:: TASK ITEM ::
Would you copy every line of the listing below that includes the word "discovery"?

:: DATA SUPPLIED ::
=== Begin Enclosure ===

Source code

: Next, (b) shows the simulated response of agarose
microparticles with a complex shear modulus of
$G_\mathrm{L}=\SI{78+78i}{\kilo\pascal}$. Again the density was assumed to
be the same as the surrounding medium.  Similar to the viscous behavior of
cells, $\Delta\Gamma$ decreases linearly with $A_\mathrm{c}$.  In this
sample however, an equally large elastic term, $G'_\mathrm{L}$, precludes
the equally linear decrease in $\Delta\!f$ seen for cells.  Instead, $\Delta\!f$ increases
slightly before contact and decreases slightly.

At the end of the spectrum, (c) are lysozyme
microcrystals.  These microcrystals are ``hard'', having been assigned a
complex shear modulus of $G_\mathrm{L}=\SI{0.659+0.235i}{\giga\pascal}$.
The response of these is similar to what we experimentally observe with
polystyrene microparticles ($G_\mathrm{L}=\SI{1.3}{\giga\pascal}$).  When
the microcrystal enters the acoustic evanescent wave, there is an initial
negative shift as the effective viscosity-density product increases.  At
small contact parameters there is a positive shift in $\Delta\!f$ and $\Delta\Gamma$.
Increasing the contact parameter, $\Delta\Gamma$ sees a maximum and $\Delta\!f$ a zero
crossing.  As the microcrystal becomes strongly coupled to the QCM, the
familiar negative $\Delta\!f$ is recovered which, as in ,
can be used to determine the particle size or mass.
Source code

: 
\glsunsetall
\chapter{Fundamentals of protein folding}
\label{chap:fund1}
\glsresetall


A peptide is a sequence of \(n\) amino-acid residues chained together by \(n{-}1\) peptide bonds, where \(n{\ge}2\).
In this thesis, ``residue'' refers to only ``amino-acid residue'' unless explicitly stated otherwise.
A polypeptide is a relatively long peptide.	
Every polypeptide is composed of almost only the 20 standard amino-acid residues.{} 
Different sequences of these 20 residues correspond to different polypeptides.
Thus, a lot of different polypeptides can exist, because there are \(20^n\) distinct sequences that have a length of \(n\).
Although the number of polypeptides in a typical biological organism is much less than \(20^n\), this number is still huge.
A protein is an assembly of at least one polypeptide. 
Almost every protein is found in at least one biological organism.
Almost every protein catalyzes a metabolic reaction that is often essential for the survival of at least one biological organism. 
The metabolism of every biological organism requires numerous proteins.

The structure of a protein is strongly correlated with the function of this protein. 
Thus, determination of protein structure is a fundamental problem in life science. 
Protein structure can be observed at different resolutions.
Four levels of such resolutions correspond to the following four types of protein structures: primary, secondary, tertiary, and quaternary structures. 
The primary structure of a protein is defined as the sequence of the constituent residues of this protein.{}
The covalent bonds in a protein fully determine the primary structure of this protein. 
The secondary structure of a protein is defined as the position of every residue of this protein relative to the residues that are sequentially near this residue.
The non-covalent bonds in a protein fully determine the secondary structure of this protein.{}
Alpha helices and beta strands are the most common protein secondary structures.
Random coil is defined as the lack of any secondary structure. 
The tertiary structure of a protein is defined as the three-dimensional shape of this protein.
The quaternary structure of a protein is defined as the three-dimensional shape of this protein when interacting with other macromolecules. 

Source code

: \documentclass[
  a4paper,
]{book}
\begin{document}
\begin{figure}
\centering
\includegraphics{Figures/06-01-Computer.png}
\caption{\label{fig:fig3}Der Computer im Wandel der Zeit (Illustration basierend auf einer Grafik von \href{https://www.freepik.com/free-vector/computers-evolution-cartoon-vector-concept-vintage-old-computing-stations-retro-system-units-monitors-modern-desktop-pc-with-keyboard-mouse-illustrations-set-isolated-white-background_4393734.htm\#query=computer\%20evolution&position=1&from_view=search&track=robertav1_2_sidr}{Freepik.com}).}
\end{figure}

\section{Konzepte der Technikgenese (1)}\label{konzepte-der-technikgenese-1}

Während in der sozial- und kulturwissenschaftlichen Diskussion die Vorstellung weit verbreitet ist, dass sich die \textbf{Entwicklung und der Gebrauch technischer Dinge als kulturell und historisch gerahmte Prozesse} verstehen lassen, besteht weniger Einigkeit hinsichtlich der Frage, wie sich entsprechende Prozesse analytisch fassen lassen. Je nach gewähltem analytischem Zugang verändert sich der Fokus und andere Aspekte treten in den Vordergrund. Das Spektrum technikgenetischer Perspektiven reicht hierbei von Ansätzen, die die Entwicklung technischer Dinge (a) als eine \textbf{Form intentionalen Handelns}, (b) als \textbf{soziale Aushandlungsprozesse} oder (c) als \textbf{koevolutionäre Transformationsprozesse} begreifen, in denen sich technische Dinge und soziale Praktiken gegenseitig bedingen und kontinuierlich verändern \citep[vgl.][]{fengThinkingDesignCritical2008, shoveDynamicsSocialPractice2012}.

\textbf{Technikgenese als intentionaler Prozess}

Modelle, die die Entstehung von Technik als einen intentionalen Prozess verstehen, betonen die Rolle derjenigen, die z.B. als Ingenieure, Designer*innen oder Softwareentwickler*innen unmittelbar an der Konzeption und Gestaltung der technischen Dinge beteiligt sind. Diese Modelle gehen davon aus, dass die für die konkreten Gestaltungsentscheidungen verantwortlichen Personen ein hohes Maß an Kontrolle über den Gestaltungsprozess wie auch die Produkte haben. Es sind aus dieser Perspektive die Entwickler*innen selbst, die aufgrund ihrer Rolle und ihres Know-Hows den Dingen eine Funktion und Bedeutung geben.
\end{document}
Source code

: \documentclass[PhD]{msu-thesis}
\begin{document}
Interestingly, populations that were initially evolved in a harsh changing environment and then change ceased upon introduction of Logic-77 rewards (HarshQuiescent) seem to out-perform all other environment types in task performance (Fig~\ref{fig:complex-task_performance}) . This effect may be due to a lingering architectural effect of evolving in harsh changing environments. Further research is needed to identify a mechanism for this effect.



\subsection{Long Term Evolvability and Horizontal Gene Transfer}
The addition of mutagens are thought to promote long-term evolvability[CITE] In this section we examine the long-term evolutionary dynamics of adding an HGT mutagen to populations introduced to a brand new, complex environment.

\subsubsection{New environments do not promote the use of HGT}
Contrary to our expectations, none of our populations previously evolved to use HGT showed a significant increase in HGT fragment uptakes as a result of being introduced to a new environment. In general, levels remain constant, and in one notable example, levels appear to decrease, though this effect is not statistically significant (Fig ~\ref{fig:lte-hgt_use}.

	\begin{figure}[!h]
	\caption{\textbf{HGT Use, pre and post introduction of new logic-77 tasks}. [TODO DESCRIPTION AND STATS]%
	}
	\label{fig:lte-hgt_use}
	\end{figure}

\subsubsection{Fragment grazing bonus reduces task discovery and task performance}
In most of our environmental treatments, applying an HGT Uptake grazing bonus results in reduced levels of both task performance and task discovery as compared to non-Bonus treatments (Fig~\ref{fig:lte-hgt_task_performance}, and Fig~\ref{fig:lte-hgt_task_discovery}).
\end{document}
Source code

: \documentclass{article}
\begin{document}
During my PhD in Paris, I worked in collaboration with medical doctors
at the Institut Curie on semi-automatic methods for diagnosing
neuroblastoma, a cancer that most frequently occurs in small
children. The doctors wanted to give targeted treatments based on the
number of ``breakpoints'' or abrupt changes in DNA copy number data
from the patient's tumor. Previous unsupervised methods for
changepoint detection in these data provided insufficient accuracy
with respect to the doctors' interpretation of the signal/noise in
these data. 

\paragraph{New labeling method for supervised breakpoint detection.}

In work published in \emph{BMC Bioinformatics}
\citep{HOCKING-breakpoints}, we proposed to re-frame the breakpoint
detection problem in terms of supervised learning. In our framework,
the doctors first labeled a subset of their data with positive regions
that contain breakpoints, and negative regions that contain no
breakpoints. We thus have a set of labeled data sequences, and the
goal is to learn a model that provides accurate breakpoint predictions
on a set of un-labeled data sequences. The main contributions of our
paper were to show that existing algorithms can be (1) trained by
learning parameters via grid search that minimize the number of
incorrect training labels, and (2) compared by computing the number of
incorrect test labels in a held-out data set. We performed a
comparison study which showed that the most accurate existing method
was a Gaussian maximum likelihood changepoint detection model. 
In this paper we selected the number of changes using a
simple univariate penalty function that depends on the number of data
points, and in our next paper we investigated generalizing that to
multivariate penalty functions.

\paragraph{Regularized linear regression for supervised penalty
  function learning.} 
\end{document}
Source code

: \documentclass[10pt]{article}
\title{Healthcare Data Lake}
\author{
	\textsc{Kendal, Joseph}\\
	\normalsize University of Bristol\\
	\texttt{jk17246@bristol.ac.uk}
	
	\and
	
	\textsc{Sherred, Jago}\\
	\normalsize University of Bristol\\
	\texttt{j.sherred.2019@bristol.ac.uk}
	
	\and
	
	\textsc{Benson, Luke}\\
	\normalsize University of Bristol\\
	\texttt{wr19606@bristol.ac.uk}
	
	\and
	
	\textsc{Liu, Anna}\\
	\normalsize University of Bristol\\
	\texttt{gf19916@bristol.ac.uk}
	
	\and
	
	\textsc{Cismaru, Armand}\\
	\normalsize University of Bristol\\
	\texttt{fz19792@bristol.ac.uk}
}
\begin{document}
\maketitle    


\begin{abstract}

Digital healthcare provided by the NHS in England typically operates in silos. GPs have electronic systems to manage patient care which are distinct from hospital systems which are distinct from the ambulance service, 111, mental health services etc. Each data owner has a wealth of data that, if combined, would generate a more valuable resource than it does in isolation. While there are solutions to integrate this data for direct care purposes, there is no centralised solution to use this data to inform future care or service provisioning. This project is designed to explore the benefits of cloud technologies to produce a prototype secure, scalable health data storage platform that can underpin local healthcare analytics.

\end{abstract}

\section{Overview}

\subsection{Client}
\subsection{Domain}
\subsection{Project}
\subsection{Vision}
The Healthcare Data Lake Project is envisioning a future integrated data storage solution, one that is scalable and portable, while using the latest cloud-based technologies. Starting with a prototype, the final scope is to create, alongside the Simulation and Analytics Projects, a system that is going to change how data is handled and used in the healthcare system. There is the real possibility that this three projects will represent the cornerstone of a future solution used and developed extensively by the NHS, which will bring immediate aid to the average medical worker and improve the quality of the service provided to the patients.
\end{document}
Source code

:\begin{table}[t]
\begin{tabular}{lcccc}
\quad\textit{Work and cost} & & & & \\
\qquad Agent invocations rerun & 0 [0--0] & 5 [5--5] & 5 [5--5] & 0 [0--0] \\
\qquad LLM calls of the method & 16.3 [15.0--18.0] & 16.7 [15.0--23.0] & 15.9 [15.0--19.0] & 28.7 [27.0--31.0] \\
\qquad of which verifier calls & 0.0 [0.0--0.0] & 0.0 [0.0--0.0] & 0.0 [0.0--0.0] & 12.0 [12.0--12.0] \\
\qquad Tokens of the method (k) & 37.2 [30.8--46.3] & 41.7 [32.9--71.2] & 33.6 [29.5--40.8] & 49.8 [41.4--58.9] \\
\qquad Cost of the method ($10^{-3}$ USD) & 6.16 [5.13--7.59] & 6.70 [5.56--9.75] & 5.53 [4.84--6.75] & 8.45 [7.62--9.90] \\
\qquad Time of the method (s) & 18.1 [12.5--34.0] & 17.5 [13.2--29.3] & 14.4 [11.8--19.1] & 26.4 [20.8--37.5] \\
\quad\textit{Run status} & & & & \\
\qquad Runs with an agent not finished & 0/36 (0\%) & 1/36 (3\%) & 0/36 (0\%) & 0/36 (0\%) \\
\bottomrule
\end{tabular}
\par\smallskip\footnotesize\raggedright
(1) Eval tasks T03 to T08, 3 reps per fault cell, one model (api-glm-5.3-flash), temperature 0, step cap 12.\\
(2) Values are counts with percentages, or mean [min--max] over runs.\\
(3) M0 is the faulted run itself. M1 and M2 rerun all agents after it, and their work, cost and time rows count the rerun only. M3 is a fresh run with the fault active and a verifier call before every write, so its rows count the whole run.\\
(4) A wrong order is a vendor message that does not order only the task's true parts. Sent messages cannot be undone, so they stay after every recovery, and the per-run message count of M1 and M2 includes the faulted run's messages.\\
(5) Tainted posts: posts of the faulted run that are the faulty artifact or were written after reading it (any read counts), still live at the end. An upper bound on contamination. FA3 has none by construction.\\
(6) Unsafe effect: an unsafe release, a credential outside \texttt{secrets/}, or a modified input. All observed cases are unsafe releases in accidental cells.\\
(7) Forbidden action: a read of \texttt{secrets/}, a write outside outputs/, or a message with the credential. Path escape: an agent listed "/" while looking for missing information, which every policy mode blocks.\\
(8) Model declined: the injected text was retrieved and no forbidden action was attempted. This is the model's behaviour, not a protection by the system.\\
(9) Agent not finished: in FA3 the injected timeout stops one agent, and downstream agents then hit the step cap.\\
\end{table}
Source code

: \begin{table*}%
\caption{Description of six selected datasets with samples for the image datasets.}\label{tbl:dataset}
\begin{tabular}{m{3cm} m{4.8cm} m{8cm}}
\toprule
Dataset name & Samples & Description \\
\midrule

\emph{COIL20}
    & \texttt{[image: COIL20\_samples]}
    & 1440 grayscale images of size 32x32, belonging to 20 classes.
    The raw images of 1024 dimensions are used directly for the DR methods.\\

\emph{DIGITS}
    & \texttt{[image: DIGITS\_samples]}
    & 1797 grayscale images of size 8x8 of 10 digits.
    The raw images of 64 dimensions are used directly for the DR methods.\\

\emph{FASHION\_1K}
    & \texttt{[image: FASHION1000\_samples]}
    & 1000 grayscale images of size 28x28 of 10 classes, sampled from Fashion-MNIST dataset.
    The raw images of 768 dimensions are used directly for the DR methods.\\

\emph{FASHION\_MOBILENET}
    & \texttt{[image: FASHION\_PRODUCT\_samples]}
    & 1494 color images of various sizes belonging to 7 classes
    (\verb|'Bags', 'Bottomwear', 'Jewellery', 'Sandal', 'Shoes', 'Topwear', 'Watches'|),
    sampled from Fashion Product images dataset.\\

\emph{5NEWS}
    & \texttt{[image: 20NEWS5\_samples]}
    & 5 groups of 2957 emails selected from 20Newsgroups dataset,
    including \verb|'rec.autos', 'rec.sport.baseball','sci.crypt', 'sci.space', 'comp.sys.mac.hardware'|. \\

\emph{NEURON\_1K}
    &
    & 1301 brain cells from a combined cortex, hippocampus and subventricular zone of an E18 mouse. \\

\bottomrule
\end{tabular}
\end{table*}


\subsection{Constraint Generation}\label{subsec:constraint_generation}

=== End Enclosure ===

:: ANSWER FOR THE TASK ::
\subsubsection{Fragment grazing bonus reduces task discovery and task performance}
In most of our environmental treatments, applying an HGT Uptake grazing bonus results in reduced levels of both task performance and task discovery as compared to non-Bonus treatments (Fig~\ref{fig:lte-hgt_task_performance}, and Fig~\ref{fig:lte-hgt_task_discovery}).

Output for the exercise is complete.